They were the dignitaries come to pay their respects to Major Hale and of
course to the President of the Republic of Bohol. The ceremony was quickly
over. Stepping in from the balcony from which we had been looking over town
and sea Hale and I were introduced to each dignitary in succession by the
Presidente, each one bowed shook hands and fell back to the rear of the empty
loft which had once been the barracks of the police. This over we went to
the priest's house as usual there to await the arrival of the banca and escort
which by-the-way was becalmed and did not arrive at Tubigon until about [8?]

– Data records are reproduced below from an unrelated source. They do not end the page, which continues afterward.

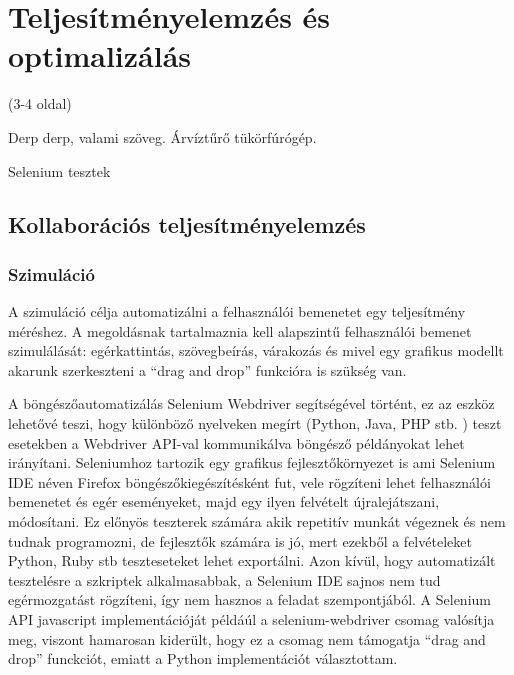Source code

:\chapter{Teljesítményelemzés és optimalizálás}

(3-4 oldal)

Derp derp, valami szöveg. Árvíztűrő tükörfúrógép.

Selenium tesztek


\section{Kollaborációs teljesítményelemzés}


\subsection{Szimuláció}
A szimuláció célja automatizálni a felhasználói bemenetet egy teljesítmény méréshez. A megoldásnak tartalmaznia kell alapszintű felhasználói bemenet szimulálását: egérkattintás, szövegbeírás, várakozás és mivel egy grafikus modellt akarunk szerkeszteni a ``drag and drop'' funkcióra is szükség van. 

A böngészőautomatizálás Selenium Webdriver segítségével történt, ez az eszköz lehetővé teszi, hogy különböző nyelveken megírt (Python, Java, PHP stb. ) teszt esetekben a Webdriver API-val kommunikálva böngésző példányokat lehet irányítani. 
Seleniumhoz tartozik egy grafikus fejlesztőkörnyezet is ami Selenium IDE néven Firefox böngészőkiegészítésként fut, vele rögzíteni lehet felhasználói bemenetet és egér eseményeket, majd egy ilyen felvételt újralejátszani, módosítani. Ez előnyös teszterek számára akik repetitív munkát végeznek és nem tudnak programozni, de fejlesztők számára is jó, mert ezekből a felvételeket Python, Ruby stb teszteseteket lehet exportálni. 
Azon kívül, hogy automatizált tesztelésre a szkriptek alkalmasabbak, a Selenium IDE sajnos nem tud egérmozgatást rögzíteni, így nem hasznos a feladat szempontjából. A Selenium API javascript implementációját példáúl a selenium-webdriver csomag valósítja meg, viszont hamarosan kiderült, hogy ez a csomag nem támogatja ``drag and drop'' funckciót, emiatt a Python implementációt választottam. 

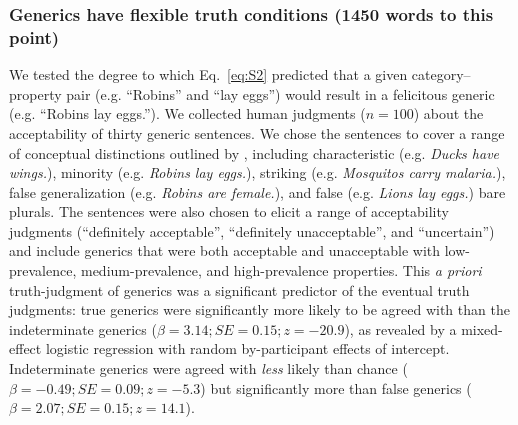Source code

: \documentclass[10pt,letterpaper]{article}
\newcommand{\ndg}[1]{\textcolor{Green}{[ndg: #1]}}
\begin{document}




\subsubsection{Generics have flexible truth conditions (1450 words to this point)} 

We tested the degree to which Eq.~\eqref{eq:S2} predicted that a given category--property pair (e.g. ``Robins'' and ``lay eggs'') would result in a felicitous generic (e.g. ``Robins lay eggs.''). 
We collected human judgments ($n=100$) about the acceptability of thirty generic sentences. 
We chose the sentences to cover a range of conceptual distinctions outlined by , including characteristic (e.g. \emph{Ducks have wings.}), minority (e.g. \emph{Robins lay eggs.}), striking (e.g. \emph{Mosquitos carry malaria.}), false generalization (e.g. \emph{Robins are female.}), and false (e.g. \emph{Lions lay eggs.}) bare plurals.
The sentences were also chosen to elicit a range of acceptability judgments (``definitely acceptable'', ``definitely unacceptable'', and ``uncertain'') and include generics that were both acceptable and unacceptable with low-prevalence, medium-prevalence, and high-prevalence properties.
%
This \emph{a priori} truth-judgment of generics was a significant predictor of the eventual truth judgments: true generics were significantly more likely to be agreed with than the indeterminate generics ($\beta = 3.14; SE = 0.15; z = -20.9$), as revealed by a mixed-effect logistic regression with random by-participant effects of intercept.
Indeterminate generics were agreed with \emph{less} likely than chance ($\beta = -0.49; SE = 0.09; z = -5.3$) but significantly more than false generics ($\beta = 2.07; SE = 0.15; z = 14.1$).
\end{document}
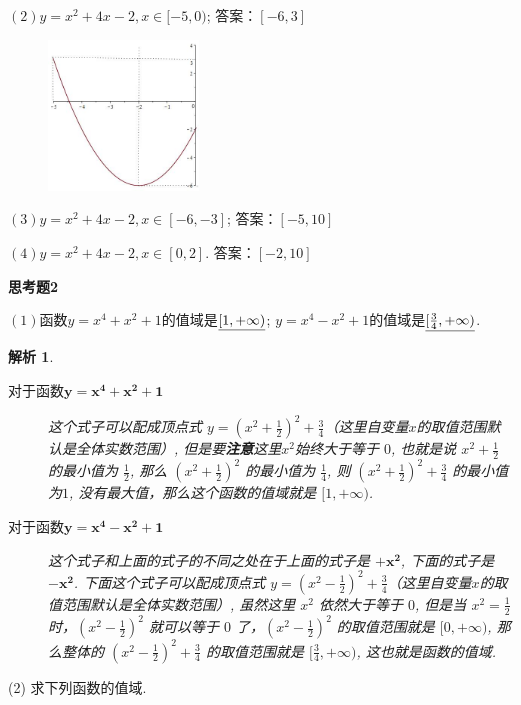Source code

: \documentclass{article}
\theoremstyle{plain}
\newtheorem{aly}{解析}
\begin{document}
$(2) y=x^2+4x-2, x\in [-5,0)$; \hspace{25pt} 答案：$[-6,3]$
\begin{figure}[h]
  \centering
  \includegraphics[width=4cm]{2-2.jpg}
  \label{2-2}
\end{figure}

$(3) y=x^2+4x-2, x\in [-6,-3]$; \hspace{25pt} 答案：$[-5,10]$

$(4) y=x^2+4x-2, x\in [0,2]$. \hspace{25pt} 答案：$[-2,10]$
\vspace{15pt}

\textbf{思考题2}

$(1) $函数$y=x^4+x^2+1$的值域是$\uline{[1,+\infty)}$; $y=x^4-x^2+1$的值域是$\uline{[ \frac{3}{4},+\infty)}$.

\begin{aly}
  \begin{description}
     \item[对于函数$\mathbf{y=x^4+x^2+1}$] 这个式子可以配成\emph{顶点式} $y=(x^2+\frac{1}{2})^2+\frac{3}{4}$（这里自变量$x$的取值范围默认是全体实数范围）, 但是要\textbf{注意}这里$x^2$始终大于等于 $0$, 也就是说 $x^2+\frac{1}{2}$ 的最小值为 $\frac{1}{2}$, 那么 $(x^2+\frac{1}{2})^2$ 的最小值为 $\frac{1} {4}$, 则 $(x^2+\frac{1}{2})^2+\frac{3}{4}$ 的最小值为$1$, 没有最大值，那么这个函数的值域就是 $[1,+\infty)$.
     \item[对于函数$\mathbf{y=x^4-x^2+1}$] 这个式子和上面的式子的不同之处在于上面的式子是 $\mathbf{+x^2}$, 下面的式子是 $\mathbf{-x^2}$. 下面这个式子可以配成\emph{顶点式} $y=(x^2-\frac{1}{2})^2+\frac{3}{4}$（这里自变量$x$的取值范围默认是全体实数范围）, 虽然这里 $x^2$ 依然大于等于 $0$, 但是当 $x^2=\frac{1}{2}$ 时，$(x^2-\frac{1}{2})^2$ 就可以等于 $0$ 了，$(x^2-\frac{1}{2})^2$ 的取值范围就是 $[0,+\infty)$, 那么整体的 $ (x^2-\frac{1}{2})^2+\frac{3}{4}$ 的取值范围就是 $[\frac{3}{4},+\infty)$, 这也就是函数的值域.
   \end{description}
\end{aly}

(2) 求下列函数的值域.
\end{document}
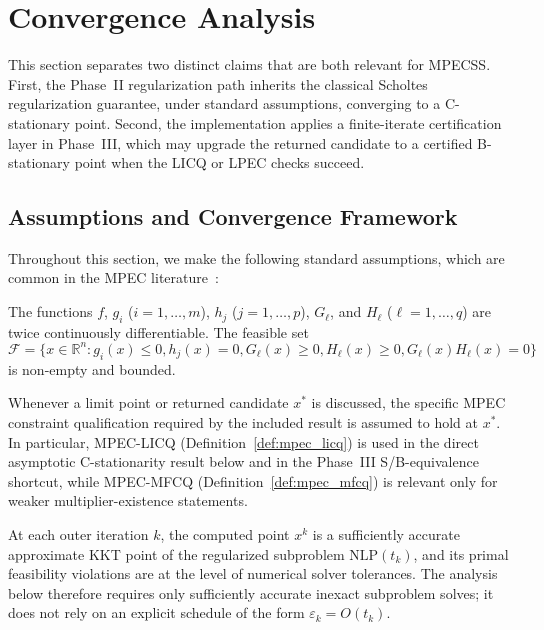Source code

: \section{Convergence Analysis}
\label{sec:convergence}

This section separates two distinct claims that are both relevant for
MPECSS. First, the Phase~II regularization path inherits the classical
Scholtes regularization guarantee, under standard assumptions, converging to a C-stationary point. Second, the
implementation applies a finite-iterate certification layer in
Phase~III, which may upgrade the returned candidate to a certified
B-stationary point when the LICQ or LPEC checks succeed.

\subsection{Assumptions and Convergence Framework}
\label{sec:assumptions}

Throughout this section, we make the following standard assumptions, which are common in the MPEC literature~\cite{LuoPangRalph1996,ScheelScholtes2000,Scholtes2001}:

\begin{assumption}
\label{ass:smoothness}
The functions $f$, $g_i$ ($i=1,\ldots,m$), $h_j$ ($j=1,\ldots,p$), $G_\ell$, and $H_\ell$ ($\ell=1,\ldots,q$) are twice continuously differentiable. The feasible set
\[
  \mathcal{F} = \{x \in \mathbb{R}^n : g_i(x) \leq 0, h_j(x) = 0, G_\ell(x) \geq 0, H_\ell(x) \geq 0, G_\ell(x) H_\ell(x) = 0\}
\]
is non-empty and bounded.
\end{assumption}

\begin{assumption}
\label{ass:cq}
Whenever a limit point or returned candidate $x^*$ is discussed, the
specific MPEC constraint qualification required by the included result is
assumed to hold at $x^*$. In particular, MPEC-LICQ
(Definition~\ref{def:mpec_licq}) is used in the direct asymptotic
C-stationarity result below and in the Phase~III S/B-equivalence
shortcut, while MPEC-MFCQ (Definition~\ref{def:mpec_mfcq}) is relevant
only for weaker multiplier-existence statements.
\end{assumption}

\begin{assumption}
\label{ass:nlp_accuracy}
At each outer iteration $k$, the computed point $x^k$ is a sufficiently
accurate approximate KKT point of the regularized subproblem
$\text{NLP}(t_k)$, and its primal feasibility violations are at the
level of numerical solver tolerances. The analysis below therefore
requires only sufficiently accurate inexact subproblem solves; it does
not rely on an explicit schedule of the form $\varepsilon_k = O(t_k)$.
\end{assumption}

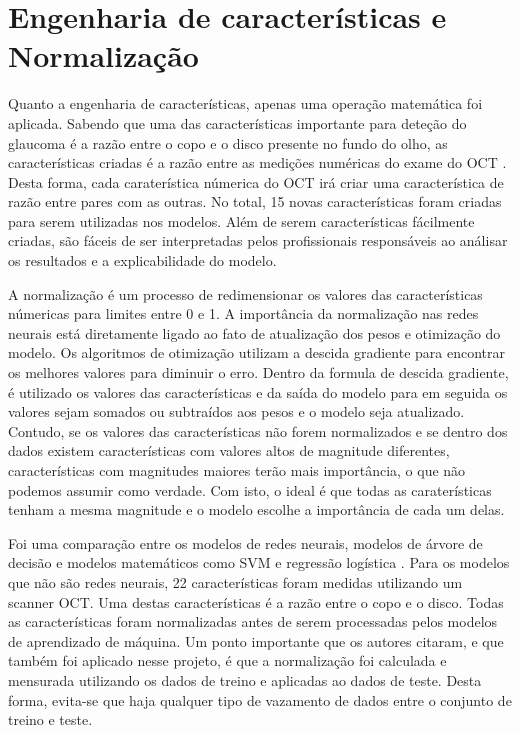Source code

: \documentclass[ %
	msc, %
	portugues %
]{../ppgccufmg}
\begin{document}
    \section{Engenharia de características e Normalização}\label{sec:engineering}

    Quanto a engenharia de características, apenas uma operação matemática foi aplicada. Sabendo que
    uma das características importante para deteção do glaucoma é a razão entre o copo e o disco
    presente no fundo do olho, as características criadas é a razão entre as medições numéricas do
    exame do OCT \citep{pmid31403451}. Desta forma, cada caraterística númerica do OCT irá criar uma característica de
    razão entre pares com as outras. No total, 15 novas características foram criadas para serem
    utilizadas nos modelos. Além de serem características fácilmente criadas, são fáceis de ser
    interpretadas pelos profissionais responsáveis ao análisar os resultados e a explicabilidade do
    modelo.

    A normalização é um processo de redimensionar os valores das características númericas para
    limites entre 0 e 1. A importância da normalização nas redes neurais está diretamente ligado ao
    fato de atualização dos pesos e otimização do modelo.
    Os algoritmos de otimização utilizam a descida gradiente para
    encontrar os melhores valores para diminuir o erro. Dentro da formula de descida gradiente, é
    utilizado os valores das características e da saída do modelo para em seguida os valores sejam
    somados ou subtraídos aos pesos e o modelo seja atualizado. Contudo, se os valores das
    características não forem normalizados e se dentro dos dados existem características com valores
    altos de magnitude diferentes, características com magnitudes maiores terão mais importância, o
    que não podemos assumir como verdade. Com isto, o ideal é que todas as caraterísticas tenham a
    mesma magnitude e o modelo escolhe a importância de cada um delas.

    Foi uma comparação entre  os modelos de redes neurais,
    modelos de árvore de decisão e modelos matemáticos como SVM e regressão logística \citep{Maetschke2019-dy}.
    Para os modelos que não são redes neurais, 22 características foram medidas utilizando
    um scanner OCT. Uma destas características é a razão entre o copo e o disco. Todas as
    características foram normalizadas antes de serem processadas pelos modelos de aprendizado de
    máquina. Um ponto importante que os autores citaram, e que também foi aplicado nesse projeto, é
    que a normalização foi calculada e mensurada utilizando os dados de treino e aplicadas ao
    dados de teste. Desta forma, evita-se que haja qualquer tipo de vazamento de dados entre o
    conjunto de treino e teste.
\end{document}
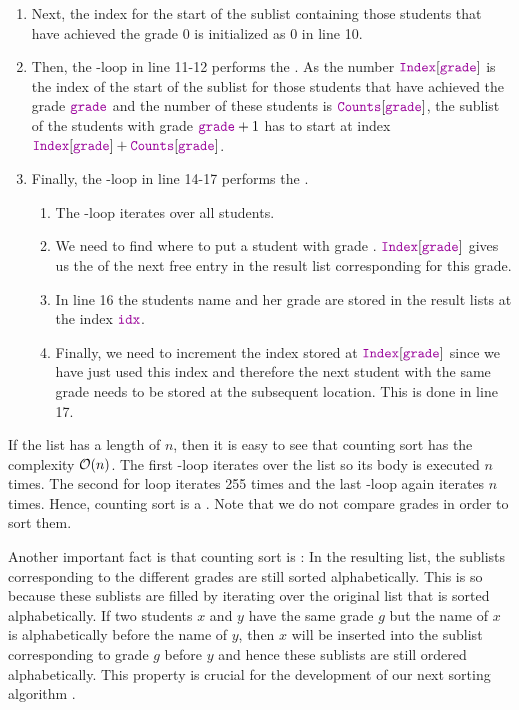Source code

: \begin{enumerate}
\item Next, the index for the start of the sublist containing those students that have achieved the grade $0$
      is initialized as $0$ in line 10. 
\item Then, the -loop in line 11-12 performs the . As the number
      $\mytt{Index}[\mytt{grade}]$ is the index of the start of the sublist for those students that have
      achieved the grade  $\mytt{grade}$ and the number of these
      students is $\mytt{Counts}[\mytt{grade}]$, the sublist of the students with grade $\mytt{grade}+1$
      has to start at index 
      \\[0.2cm]
      \hspace*{1.3cm}
      $\mytt{Index}[\mytt{grade}] + \mytt{Counts}[\mytt{grade}]$.
\item Finally, the -loop in line 14-17 performs the .
      \begin{enumerate}
      \item The -loop iterates over all students. 
      \item We need to find where to put a student with grade .
            $\mytt{Index}[\mytt{grade}]$ gives us the  of the next free entry in the
            result list  corresponding for this grade.
      \item In line 16 the students name and her grade are stored in the result lists 
            at the index $\mytt{idx}$.
      \item Finally, we need to increment the index stored at $\mytt{Index}[\mytt{grade}]$ since we have
            just used this index and therefore the next student with the same grade needs to be
            stored at the subsequent location.  This is done in line 17.
      \end{enumerate}
\end{enumerate}
If the list  has a length of $n$, then it is easy to
see that counting sort has the complexity $\mathcal{O}(n)$.  The first -loop iterates over the list  so
its body is executed $n$ times.  The second for loop iterates 255 times and the last -loop again
iterates $n$ times.  Hence, counting sort is a .  Note that we do not compare grades in
order to sort them.

Another important fact is that counting sort is : In the resulting list, the sublists
corresponding to the different grades are still sorted alphabetically.  This is so because these sublists are
filled by iterating over the original list that is sorted alphabetically.  If two students $x$ and $y$ have the
same grade $g$ but the name of $x$ is alphabetically before the name of $y$, then $x$ will be inserted into the
sublist corresponding to grade $g$ before $y$ and hence these sublists are still ordered alphabetically.  This property
is crucial for the development of our next sorting algorithm .

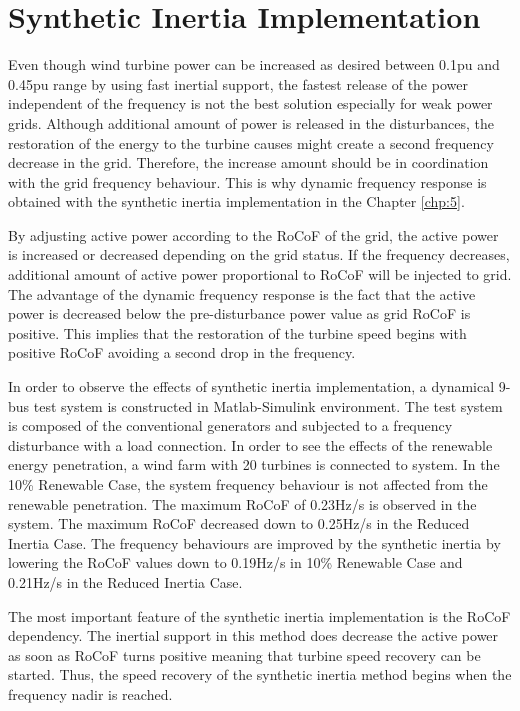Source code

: \section{Synthetic Inertia Implementation}
Even though wind turbine power can be increased as desired between 0.1pu and 0.45pu range by using fast inertial support, the fastest release of the power independent of the frequency is not the best solution especially for weak power grids. Although additional amount of power is released in the disturbances, the restoration of the energy to the turbine causes might create a second frequency decrease in the grid. Therefore, the increase amount should be in coordination with the grid frequency behaviour. This is why dynamic frequency response is obtained with the synthetic inertia implementation in the Chapter \ref{chp:5}. \par
By adjusting active power according to the RoCoF of the grid, the active power is increased or decreased depending on the grid status. If the frequency decreases, additional amount of active power proportional to RoCoF will be injected to grid. The advantage of the dynamic frequency response is the fact that the active power is decreased below the pre-disturbance power value as grid RoCoF is positive. This implies that the restoration of the turbine speed begins with positive RoCoF avoiding a second drop in the frequency.\par
In order to observe the effects of synthetic inertia implementation, a dynamical 9-bus test system is constructed in Matlab-Simulink environment. The test system is composed of the conventional generators and subjected to a frequency disturbance with a load connection. In order to see the effects of the renewable energy penetration, a wind farm with 20 turbines is connected to system. In the 10\% Renewable Case, the system frequency behaviour is not affected from the renewable penetration. The maximum RoCoF of 0.23Hz/s is observed in the system. The maximum RoCoF decreased down to 0.25Hz/s in the Reduced Inertia Case. The frequency behaviours are improved by the synthetic inertia by lowering the RoCoF values down to 0.19Hz/s in 10\% Renewable Case and 0.21Hz/s in the Reduced Inertia Case.
\par
The most important feature of the synthetic inertia implementation is the RoCoF dependency. The inertial support in this method does decrease the active power as soon as RoCoF turns positive meaning that turbine speed recovery can be started. Thus, the speed recovery of the synthetic inertia method begins when the frequency nadir is reached.\par
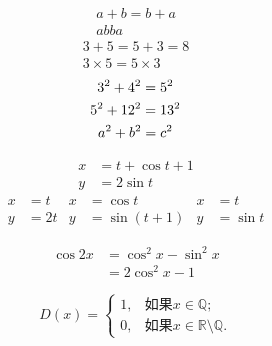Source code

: \documentclass{ctexart}
\begin{document}
    \begin{gather}
        a + b = b + a   \\
        ab ba
    \end{gather}
    \begin{gather*}
        3 + 5 = 5 + 3 = 8   \\
        3 \times  5 = 5 \times 3
    \end{gather*}
    \begin{gather}
        3^2 + 4^2 = 5^2 \notag  \\
        5^2 + 12^2 = 13^2 \notag    \\
        a^2 + b^2 = c^2
    \end{gather}

    \begin{align}
        x &= t + \cos t + 1 \\
        y &= 2 \sin t
    \end{align}
    \begin{align*}
        x &= t  & x &= \cos t    & x &= t   \\
        y &= 2t & y &= \sin(t+1) & y &= \sin t
    \end{align*}

    \begin{equation}
        \begin{split}
            \cos 2x &= \cos^2 x - \sin^2 x  \\
                    &= 2\cos^2 x - 1
        \end{split}
    \end{equation}

    \begin{equation}
        D(x) = \begin{cases}  %
            1, & \text{如果} x \in \mathbb{Q};  \\
            0, & \text{如果} x \in \mathbb{R}\setminus\mathbb{Q}.
        \end{cases}
    \end{equation}
\end{document}
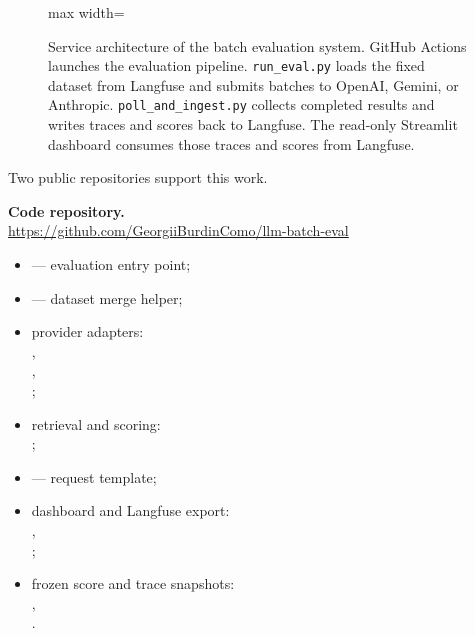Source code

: \begin{figure}[htbp]
    \centering
    \begin{adjustbox}{max width=\linewidth}
    
    \end{adjustbox}
    \caption[Batch evaluation system architecture]{Service architecture of the batch evaluation system. GitHub Actions launches the evaluation pipeline. \texttt{run\_eval.py} loads the fixed dataset from Langfuse and submits batches to OpenAI, Gemini, or Anthropic. \texttt{poll\_and\_ingest.py} collects completed results and writes traces and scores back to Langfuse. The read-only Streamlit dashboard consumes those traces and scores from Langfuse.}
    \label{fig:system-architecture}
\end{figure}

Two public repositories support this work.

\noindent\textbf{Code repository.}\\
\url{https://github.com/GeorgiiBurdinComo/llm-batch-eval}
\begin{itemize}
    \item \mbox{}
    --- evaluation entry point;
    \item \mbox{}
    --- dataset merge helper;
    \item provider adapters:\\
    \mbox{},\\
    \mbox{},\\
    \mbox{};
    \item retrieval and scoring:\\
    \mbox{};
    \item \mbox{}
    --- request template;
    \item dashboard and Langfuse export:\\
    \mbox{},\\
    \mbox{};
    \item frozen score and trace snapshots:\\
    \mbox{},\\
    \mbox{}.
\end{itemize}

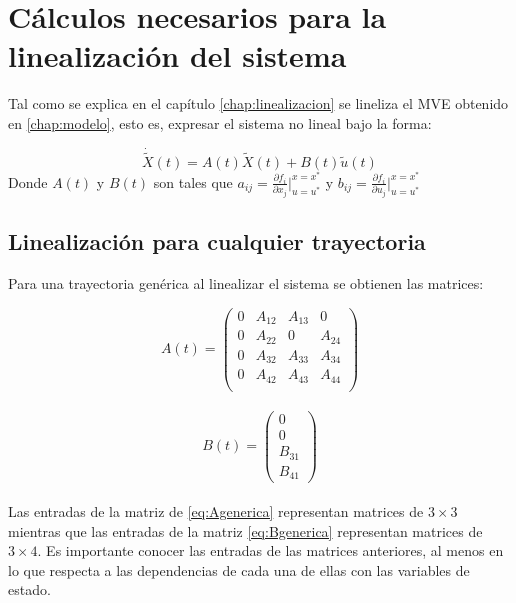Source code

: %


\chapter{C\'alculos necesarios para la linealizaci\'on del sistema}
\label{chap:anexo_linealizacion}

Tal como se explica en el cap\'itulo \ref{chap:linealizacion} se lineliza el MVE obtenido en \ref{chap:modelo}, esto es, expresar el sistema no lineal bajo la forma:

\begin{equation}
\dot{\tilde{X}}(t)=A(t)\tilde{X}(t)+B(t)\tilde{u}(t)
\end{equation}
Donde $A(t)$ y $B(t)$ son tales que $a_{ij}= \frac{\partial f_i}{\partial x_j}\vert_{u=u^*}^{x=x^*}$ y  $b_{ij}= \frac{\partial f_i}{\partial u_j}\vert_{u=u^*}^{x=x^*}$

\section{Linealizaci\'on para cualquier trayectoria}

Para una trayectoria gen\'erica al linealizar el sistema se obtienen las matrices:

\begin{equation}
\label{eq:Agenerica}
A(t)=\left(\begin{array}{cccc}
0 & A_{12} & A_{13} & 0 \\
0 & A_{22} & 0      & A_{24}\\
0 & A_{32} & A_{33} & A_{34}\\
0 & A_{42}     & A_{43}      & A_{44} \\    
\end{array}\right)
\end{equation}\\


\begin{equation}
\label{eq:Bgenerica}
B(t)=\left(\begin{array}{c}
0\\
0\\
B_{31}\\
B_{41} 
\end{array}\right)
\end{equation}\\
Las entradas de la matriz de \ref{eq:Agenerica} representan matrices de $3\times3$ mientras que las entradas de la matriz \ref{eq:Bgenerica} representan matrices de $3\times4$. Es importante conocer las entradas de las matrices anteriores, al menos en lo que respecta a las dependencias de cada una de ellas con las variables de estado.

o'clock that night. At the priest's was the usual smoking and gin sipping
(the favorite tipple of churchmen in these parts though in justice to them
I am bound to say they prefer poisoning their visitors to themselves). Then
breakfast of the usual heavy sort, with innumerable varieties of meat, fish,
chicken, fruits and vegetables and some tolerable red wine. Then little to
do until late in the afternoon when a new presidente of the town was to be
elected, at the invitation or order of the (former) Presidente
of the (former) Republic of Bohol.
It appeared that the regularly elected presidente of Tubigon was an incurable
invalid, and the vice-presidente was not considered altogether satisfactory.
Hence notice had been sent out that an election would be held on our [arrival?].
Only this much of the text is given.